春燦々【せりふ三題噺】【屋上春一番ローファー】
卒業式まであと一週間となった2月下旬のある日。その日は天気も良く気温も上がっており、気持ちの良い午後だった。
美術部の私たちは、迫る卒業式に向けて装飾パネルを仕上げるべく、休日を返上して校舎の屋上に集まっていた。と言っても美術部2年女子のイチコ、ニイナ、ミク、私シュウの4人だけ。
先週までは、やれ雪が降るだの今冬一番の寒さだの言っていたのに、一気に春めいて今日にいたっては4月上旬並みの暖かさらしい。
パネルは大方仕上がっていたが、こうやって広い屋上で全体像を見ながら、細かいところを修正していく。
パステル調の花々がパネル一面に広がっていて、それを囲む様にヒラヒラとしたゴールドのリボンが描かれており、中央寄りに''卒業おめでとう!''の文字。講堂出てすぐの中庭に設定予定のそれは、フォトスポットとして使われることを想定して作成したものだ。
最終チェックを終え完成したパネルは、暫しペンキを乾かす為に手摺に立てかけて置く。
その間、広げていたペンキの缶や水の入ったバケツ類を片付けていると、
「あっ!」
振り向くと、体操服のトレパンにローファーという出立ちのイチコ。そのローファーに撥ねたピンクのペンキが点々と飛び散っていた。
「ぅうわー、最悪ぅ・・」
「ほらぁ、体育シューズに履き替えないから。

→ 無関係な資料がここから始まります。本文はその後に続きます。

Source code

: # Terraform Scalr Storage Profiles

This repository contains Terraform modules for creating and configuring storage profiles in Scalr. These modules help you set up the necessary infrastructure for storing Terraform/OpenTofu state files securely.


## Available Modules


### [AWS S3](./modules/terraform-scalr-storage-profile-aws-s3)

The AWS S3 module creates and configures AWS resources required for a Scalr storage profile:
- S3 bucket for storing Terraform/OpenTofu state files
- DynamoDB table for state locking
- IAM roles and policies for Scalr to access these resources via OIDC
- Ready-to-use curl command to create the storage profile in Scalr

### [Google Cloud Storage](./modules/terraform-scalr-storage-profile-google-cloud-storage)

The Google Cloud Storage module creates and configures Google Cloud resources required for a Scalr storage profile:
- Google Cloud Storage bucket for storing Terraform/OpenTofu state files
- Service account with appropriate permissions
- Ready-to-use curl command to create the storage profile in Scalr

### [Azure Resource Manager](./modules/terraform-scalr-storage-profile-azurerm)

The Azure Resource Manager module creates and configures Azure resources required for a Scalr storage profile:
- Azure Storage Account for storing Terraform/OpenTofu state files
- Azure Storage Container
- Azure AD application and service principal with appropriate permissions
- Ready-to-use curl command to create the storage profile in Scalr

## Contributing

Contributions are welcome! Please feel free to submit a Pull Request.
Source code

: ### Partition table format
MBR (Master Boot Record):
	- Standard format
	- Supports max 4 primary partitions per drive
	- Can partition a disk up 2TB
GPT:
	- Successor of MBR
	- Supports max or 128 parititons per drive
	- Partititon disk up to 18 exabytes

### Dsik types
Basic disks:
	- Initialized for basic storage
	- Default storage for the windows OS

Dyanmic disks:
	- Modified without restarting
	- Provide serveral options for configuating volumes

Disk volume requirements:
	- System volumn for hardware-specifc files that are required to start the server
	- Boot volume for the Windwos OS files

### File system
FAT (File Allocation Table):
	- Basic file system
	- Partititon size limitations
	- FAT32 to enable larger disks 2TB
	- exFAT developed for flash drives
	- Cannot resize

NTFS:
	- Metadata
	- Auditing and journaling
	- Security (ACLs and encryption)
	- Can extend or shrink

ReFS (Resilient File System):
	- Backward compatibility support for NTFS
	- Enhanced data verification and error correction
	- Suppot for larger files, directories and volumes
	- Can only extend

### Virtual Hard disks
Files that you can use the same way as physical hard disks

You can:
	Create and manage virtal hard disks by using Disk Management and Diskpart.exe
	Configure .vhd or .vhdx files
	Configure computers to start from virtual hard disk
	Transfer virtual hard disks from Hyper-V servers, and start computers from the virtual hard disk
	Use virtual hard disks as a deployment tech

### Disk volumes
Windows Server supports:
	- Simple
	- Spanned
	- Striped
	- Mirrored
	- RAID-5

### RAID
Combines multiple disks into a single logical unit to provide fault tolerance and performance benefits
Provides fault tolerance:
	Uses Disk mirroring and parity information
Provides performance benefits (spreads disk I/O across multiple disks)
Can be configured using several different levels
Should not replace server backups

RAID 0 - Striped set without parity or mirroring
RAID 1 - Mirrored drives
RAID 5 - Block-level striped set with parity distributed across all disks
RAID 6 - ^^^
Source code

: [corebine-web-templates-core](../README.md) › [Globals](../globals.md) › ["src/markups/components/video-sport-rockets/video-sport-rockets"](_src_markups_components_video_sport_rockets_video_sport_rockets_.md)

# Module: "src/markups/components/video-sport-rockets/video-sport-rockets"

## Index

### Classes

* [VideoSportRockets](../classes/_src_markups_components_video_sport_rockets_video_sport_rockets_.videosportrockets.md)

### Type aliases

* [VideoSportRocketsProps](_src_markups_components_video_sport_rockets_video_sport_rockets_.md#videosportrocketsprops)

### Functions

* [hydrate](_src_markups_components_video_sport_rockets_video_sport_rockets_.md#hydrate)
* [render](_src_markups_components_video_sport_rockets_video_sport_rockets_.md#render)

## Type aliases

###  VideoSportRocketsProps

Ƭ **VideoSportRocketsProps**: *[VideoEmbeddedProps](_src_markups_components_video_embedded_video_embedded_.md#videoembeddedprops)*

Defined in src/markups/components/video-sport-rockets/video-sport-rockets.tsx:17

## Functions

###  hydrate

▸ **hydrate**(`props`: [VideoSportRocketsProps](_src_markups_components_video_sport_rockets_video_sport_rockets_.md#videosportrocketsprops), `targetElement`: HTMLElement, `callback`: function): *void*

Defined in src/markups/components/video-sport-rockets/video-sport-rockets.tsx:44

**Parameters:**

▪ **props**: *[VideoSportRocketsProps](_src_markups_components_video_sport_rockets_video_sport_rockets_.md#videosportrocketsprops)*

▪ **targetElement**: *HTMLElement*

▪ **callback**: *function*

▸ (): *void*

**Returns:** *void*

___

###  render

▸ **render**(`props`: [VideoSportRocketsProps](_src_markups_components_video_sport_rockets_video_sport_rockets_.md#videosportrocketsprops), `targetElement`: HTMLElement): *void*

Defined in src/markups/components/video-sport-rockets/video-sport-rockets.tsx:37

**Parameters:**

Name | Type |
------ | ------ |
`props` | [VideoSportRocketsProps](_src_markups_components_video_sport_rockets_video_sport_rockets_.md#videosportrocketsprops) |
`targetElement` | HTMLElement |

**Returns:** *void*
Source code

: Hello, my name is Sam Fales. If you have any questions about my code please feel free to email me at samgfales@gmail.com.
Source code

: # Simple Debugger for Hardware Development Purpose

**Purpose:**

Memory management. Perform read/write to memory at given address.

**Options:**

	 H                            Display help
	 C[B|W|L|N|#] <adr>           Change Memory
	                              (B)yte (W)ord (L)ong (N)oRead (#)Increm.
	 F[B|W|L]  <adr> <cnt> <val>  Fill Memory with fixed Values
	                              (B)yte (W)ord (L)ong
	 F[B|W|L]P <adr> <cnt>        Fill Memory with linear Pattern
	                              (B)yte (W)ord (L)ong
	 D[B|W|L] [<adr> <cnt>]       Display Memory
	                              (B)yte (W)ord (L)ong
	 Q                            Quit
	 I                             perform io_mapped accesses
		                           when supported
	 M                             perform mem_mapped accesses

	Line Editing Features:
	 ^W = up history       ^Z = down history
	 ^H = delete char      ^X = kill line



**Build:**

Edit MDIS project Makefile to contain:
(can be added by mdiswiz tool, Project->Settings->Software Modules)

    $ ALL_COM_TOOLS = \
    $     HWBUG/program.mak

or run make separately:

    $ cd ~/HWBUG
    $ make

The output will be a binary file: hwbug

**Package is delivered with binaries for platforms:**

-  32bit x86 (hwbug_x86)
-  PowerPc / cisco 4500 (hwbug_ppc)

」とニイナが言った。
幸い水性ペンキだから色は落とせたが、バケツの水でジャブジャブやった靴は中まで水が染みてしまい、パネルと一緒に乾かすことになった。
裸足のイチコと私で片付けの続きをしている間、ニイナとミクは近くのコンビニに買い出しへ。
ふと、イチコの足先を見ると、きれいにペディキュアが施されていた。
「爪、きれいやな〜」
爪先の春の空のような淡いブルーと若葉のグリーンとのグラデーションは、日に当たらず真っ白な足の甲によく映えていた。
手の爪だと校則的にダメだけど、足なら靴下脱がなきゃ分かんないでしょ、とイチコが笑う。
塗り方のコツなど聞いていると、買い出しに行っていたニイナとミクが、コンビニ袋を携えて帰ってきた。
「アイス食べよー!アイス、アイス!!」
先週まで、肉まん肉まん言ってたのにねー、何て言いながら、ワイワイ言ってアイスを選ぶ。
シュワシュワなイチゴソーダ味のアイスをかガリリと齧ると、中から練乳のソースが出てきて、口の中に甘い練乳の味が広がった。
食べながら喋る内容は、たわいもなく、でも私たちにとっては面白い日常の話。もうすぐ高3だし、進路や将来のこととか心の内は不安でいっぱいだけど、このアイスみたくシャワシュワでトロリと甘い部分もある、いいことばかりな楽しい感覚にもう少しだけ浸りたい。
おーい、そろそろパネルを中に仕舞うぞ、と顧問の山田がやってきた。今夜は雨降るみたいだぞと言われ、すっかり乾いたパネルを山田にも手伝ってもらいながら、慎重に部室まで運んだ。
そういえば、少し風が強くなってきた気がする。今はこんなにいい天気だけど、今夜雨が降るのは本当だろう。
校庭でまだ活動している運動部達を後目に、私たちは帰路に着いた。明日は日曜日だけど、4人とも塾だ。急に現実に引き戻され愚痴をこぼす。先程より強くなった風のせいで乱れる前髪を気にしながら。
今日吹いた風は春一番だった、と夜のニュースで言っていた。日が沈むころに雨も降り出し、昼間と打って変わって気温もだいぶ下がっていた。明日も雨で気温も低いらしい。三寒四温。寒い暖かいを繰り返し、春になって行くのだろう。
卒業式は晴れて暖かい日であってほしいな。あのパネルの絵が映えるのは、春の陽射しが燦々と降り注ぐ中だと思うから。卒業する先輩達へ祝福の気持ちを込めて、晴れますようにと願った。